NHS infections: do 'filthy' hospitals cause 5,000 deaths a year?
17th Apr 2014
"One in 16 pick up a bug in FILTHY hospitals: NICE blames staff hygiene and dirty equipment for thousands of deaths"
Daily Mail, 17 April 2014
Estimates on the rate of infections related to hospital care made headlines in the Mail and the Guardian today.
The Mail said that in guidance released today the National Institute for Health and Care Excellence (NICE) had blamed hygiene failings for the infections, and that these caused thousands of deaths.
But hygiene was not the only area the guidance focused on, and figures the Mail used for the number of deaths are almost two decades old.
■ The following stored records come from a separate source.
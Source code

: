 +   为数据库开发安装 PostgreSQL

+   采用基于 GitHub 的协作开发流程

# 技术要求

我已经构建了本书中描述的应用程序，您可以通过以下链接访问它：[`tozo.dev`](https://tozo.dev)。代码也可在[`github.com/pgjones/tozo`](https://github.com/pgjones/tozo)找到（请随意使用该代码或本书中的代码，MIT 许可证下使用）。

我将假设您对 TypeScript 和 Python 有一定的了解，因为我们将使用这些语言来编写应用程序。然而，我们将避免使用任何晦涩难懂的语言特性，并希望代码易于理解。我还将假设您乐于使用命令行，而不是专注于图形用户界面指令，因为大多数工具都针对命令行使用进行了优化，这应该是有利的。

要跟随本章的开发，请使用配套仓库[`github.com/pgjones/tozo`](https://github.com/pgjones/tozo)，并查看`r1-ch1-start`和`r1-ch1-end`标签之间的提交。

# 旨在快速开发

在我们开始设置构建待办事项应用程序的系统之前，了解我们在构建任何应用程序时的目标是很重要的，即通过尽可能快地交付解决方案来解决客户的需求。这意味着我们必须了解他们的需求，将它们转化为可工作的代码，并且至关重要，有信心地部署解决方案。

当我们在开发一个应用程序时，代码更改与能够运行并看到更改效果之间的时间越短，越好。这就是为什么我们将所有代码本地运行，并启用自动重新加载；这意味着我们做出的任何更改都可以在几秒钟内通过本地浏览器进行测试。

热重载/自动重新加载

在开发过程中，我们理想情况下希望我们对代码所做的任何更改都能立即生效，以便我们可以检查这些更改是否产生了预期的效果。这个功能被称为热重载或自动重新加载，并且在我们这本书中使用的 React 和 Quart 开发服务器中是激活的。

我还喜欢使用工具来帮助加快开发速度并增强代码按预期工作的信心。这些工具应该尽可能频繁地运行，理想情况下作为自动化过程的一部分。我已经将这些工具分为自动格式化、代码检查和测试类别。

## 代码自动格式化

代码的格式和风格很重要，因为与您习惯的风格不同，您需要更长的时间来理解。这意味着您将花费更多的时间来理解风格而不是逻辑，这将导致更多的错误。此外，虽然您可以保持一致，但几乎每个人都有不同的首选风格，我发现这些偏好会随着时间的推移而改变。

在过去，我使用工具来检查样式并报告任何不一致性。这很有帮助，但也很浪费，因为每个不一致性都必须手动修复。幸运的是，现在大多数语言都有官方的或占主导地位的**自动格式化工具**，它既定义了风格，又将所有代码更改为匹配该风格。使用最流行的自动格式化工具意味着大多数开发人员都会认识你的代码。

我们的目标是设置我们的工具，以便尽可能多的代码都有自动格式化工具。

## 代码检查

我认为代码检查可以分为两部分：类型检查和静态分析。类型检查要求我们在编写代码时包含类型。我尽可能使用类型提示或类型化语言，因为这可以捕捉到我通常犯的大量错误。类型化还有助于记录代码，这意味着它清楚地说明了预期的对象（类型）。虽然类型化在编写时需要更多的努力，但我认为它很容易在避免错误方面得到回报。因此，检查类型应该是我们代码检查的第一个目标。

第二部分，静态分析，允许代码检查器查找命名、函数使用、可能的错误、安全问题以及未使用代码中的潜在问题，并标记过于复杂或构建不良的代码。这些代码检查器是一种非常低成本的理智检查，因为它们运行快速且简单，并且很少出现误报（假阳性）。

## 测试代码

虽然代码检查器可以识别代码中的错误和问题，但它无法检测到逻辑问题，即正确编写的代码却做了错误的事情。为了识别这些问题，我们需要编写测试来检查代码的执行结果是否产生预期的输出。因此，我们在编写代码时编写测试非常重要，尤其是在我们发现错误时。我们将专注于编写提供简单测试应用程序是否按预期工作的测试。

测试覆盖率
Around one in 16 patients at English hospitals pick up infections associated with their care — but we don't know how much of this is caused by bad hygiene
Research by the Health Protection Agency (HPA) in 2011 found that 6.4% of patients treated in NHS and independent hospitals in England picked up a 'healthcare-associated infection' (HCAI). These included respiratory, urinary, and bloodstream infections.
The prevalence of infections has fallen since the HPA's last study in 2006, although it cautioned that changes in how it collected the data mean that the results might not be comparable.
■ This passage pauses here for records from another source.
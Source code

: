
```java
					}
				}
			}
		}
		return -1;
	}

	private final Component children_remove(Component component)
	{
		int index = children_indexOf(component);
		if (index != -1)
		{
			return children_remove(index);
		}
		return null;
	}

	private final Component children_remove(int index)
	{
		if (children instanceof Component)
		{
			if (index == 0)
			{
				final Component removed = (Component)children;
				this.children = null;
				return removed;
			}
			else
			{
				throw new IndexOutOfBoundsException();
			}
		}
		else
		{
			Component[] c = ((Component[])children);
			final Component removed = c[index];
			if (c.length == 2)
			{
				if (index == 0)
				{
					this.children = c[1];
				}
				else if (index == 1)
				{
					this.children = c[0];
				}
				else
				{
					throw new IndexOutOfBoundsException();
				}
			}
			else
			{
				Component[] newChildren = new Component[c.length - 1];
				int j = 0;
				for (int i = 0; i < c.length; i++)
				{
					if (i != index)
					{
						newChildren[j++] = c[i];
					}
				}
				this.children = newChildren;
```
Today NICE referenced the findings as it issued its quality standards on reducing infections.
Some of the guidance related to hygiene; it said that staff should clean their hands before contact with patients and should always use sterile equipment. But it also made recommendations on how and when to use equipment such as catheters, and when to use antibiotics given the growing resistance of some infectious bugs to them.
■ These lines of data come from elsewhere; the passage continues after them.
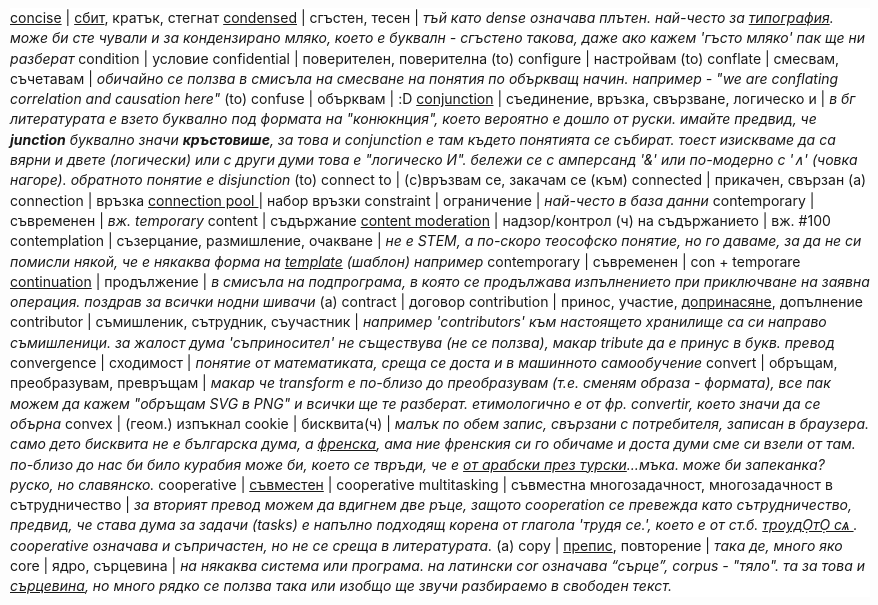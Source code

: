[concise](https://en.wikipedia.org/wiki/Concision) | [сбит](https://ibl.bas.bg/rbe/lang/bg/%D1%81%D0%B1%D0%B8%D1%82/), кратък, стегнат
[condensed](https://ibl.bas.bg/rbe/lang/bg/%D1%81%D0%B3%D1%8A%D1%81%D1%82%D0%B5%D0%BD/) | сгъстен, тесен | _тъй като dense означава плътен. най-често за [типография](https://printwiki.org/Condensed). може би сте чували и за кондензирано мляко, което е буквалн - сгъстено такова, даже ако кажем 'гъсто мляко' пак ще ни разберат_
condition | условие
confidential | поверителен, поверителна
(to) configure | настройвам
(to) conflate | смесвам, съчетавам | _обичайно се ползва в смисъла на смесване на понятия по объркващ начин. например - "we are conflating correlation and causation here"_
(to) confuse | обърквам | :D
[conjunction](https://en.wikipedia.org/wiki/Logical_conjunction) | съединение, връзка, свързване, логическо и | _в бг литературата е взето буквално под формата на "конюкнция", което вероятно е дошло от руски. имайте предвид, че **junction** буквално значи **кръстовише**, за това и conjunction е там където понятията се събират. тоест изискваме да са вярни и двете (логически) или с други думи това е "логическо И". бележи се с амперсанд '&' или по-модерно с '∧' (човка нагоре). обратното понятие е disjunction_
(to) connect to | (с)връзвам се, закачам се (към)
connected | прикачен, свързан
(a) connection | връзка
[connection pool ](https://en.wikipedia.org/wiki/Connection_pool) | набор връзки
constraint | ограничение | _най-често в база данни_
contemporary | съвременен | _вж. temporary_
content | съдържание
[content moderation](https://en.wikipedia.org/wiki/Content_moderation) | надзор/контрол (ч) на съдържанието | вж. #100
contemplation | съзерцание, размишление, очакване | _не е STEM, а по-скоро теософско понятие, но го даваме, за да не си помисли някой, че е някаква форма на [template](https://en.wikipedia.org/wiki/Template) (шаблон) например_
contemporary | съвременен | con + temporare
[continuation](https://en.wikipedia.org/wiki/Continuation) | продължение | _в смисъла на подпрограма, в която се продължава изпълнението при приключване на заявна операция. поздрав за всички нодни шивачи_
(a) contract | договор
contribution | принос, участие, [допринасяне](https://ibl.bas.bg/rbe/lang/bg/%D0%B4%D0%BE%D0%BF%D1%80%D0%B8%D0%BD%D0%B0%D1%81%D1%8F%D0%BD%D0%B5/), допълнение
contributor | съмишленик, сътрудник, съучастник | _например 'contributors' към настоящето хранилище са си направо съмишленици. за жалост дума 'съприносител' не съществува (не се ползва), макар tribute да е принус в букв. превод_
convergence | сходимост | _понятие от математиката, среща се доста и в машинното самообучение_
convert | обръщам, преобразувам, превръщам | _макар че transform е по-близо до преобразувам (т.е. сменям образа - формата), все пак можем да кажем "обръщам SVG в PNG" и всички ще те разберат. етимологично е от фр. convertir, което значи да се обърна_
convex | (геом.) изпъкнал
cookie | бисквита(ч) | _малък по обем запис, свързани с потребителя, записан в браузера. само дето бисквита не е българска дума, а [френска](https://en.wikipedia.org/wiki/Biscuit#Etymology), ама ние френския си го обичаме и доста думи сме си взели от там. по-близо до нас би било курабия може би, което се твръди, че е [от арабски през турски](https://kaksepishe.com/kurabiya/)...мъка. може би запеканка? руско, но славянско._
cooperative | [съвместен](https://ibl.bas.bg/rbe/lang/bg/%D1%81%D1%8A%D0%B2%D0%BC%D0%B5%D1%81%D1%82%D0%B5%D0%BD/) |
cooperative multitasking | съвместна многозадачност, многозадачност в сътрудничество | _за вторият превод можем да вдигнем две ръце, защото cooperation се превежда като сътрудничество, предвид, че става дума за задачи (tasks) е напълно подходящ корена от глагола 'трудя се.', което е от ст.б. [ трѹдт сѧ  ](https://histdict.uni-sofia.bg/oldbgdict/oldbg_show/d_09807/). cooperative означава и съпричастен, но не се среща в литературата._
(a) copy | [препис](http://ibl.bas.bg/rbe/lang/bg/%D0%BF%D1%80%D0%B5%D0%BF%D0%B8%D1%81/), повторение | _така де, много яко_
core | ядро, сърцевина | _на някаква система или програма. на латински cor означава “сърце”, corpus - "тяло". та за това и [сърцевина](https://ibl.bas.bg/rbe/lang/bg/%D1%81%D1%8A%D1%80%D1%86%D0%B5%D0%B2%D0%B8%D0%BD%D0%B0/), но много рядко се ползва така или изобщо ще звучи разбираемо в свободен текст._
Neither it or the HPA report made comment on the extent to which infections and related deaths are caused by shortcomings in hygiene.
Infections may have caused 5,000 deaths annually — in 1995
The Mail says:
"It is estimated the infections cause 5,000 deaths annually and contribute to another 15,000."
It takes the figures from a 2009 report by the National Audit Office. But while the report does discuss the estimates, it is to make the point that national data on the number of deaths is poor - the figures come from a 1995 report by a working group of the Department of Health.
This report undertook what it calls a "crude comparison" of data from the USA in the mid-1980s and data from the UK.
Back then, the proportion of deaths in the USA that were primarily attributable to HCAIs was 1%, and the proportion of deaths in which they were a substantial contributor was a further 3%. When applied to the number of deaths in the UK at the time this produced an estimate of 5,000 and 15,000 deaths respectively.
It's not clear that the infection rate in the UK is likely to be similar to that of the USA, and particularly not that of the USA in the 1980s. So the numbers tell us very little on the number of deaths in the UK caused by all infections.
The ONS does collect data on the number of registered deaths which mention MRSA and C. Difficile, two illnesses that are often transmitted in healthcare settings, on the death certificate. In 2012, MRSA was involved in 292 deaths and C. Difficile in 1,646. But not all of the deaths will have come about after infection in a healthcare setting.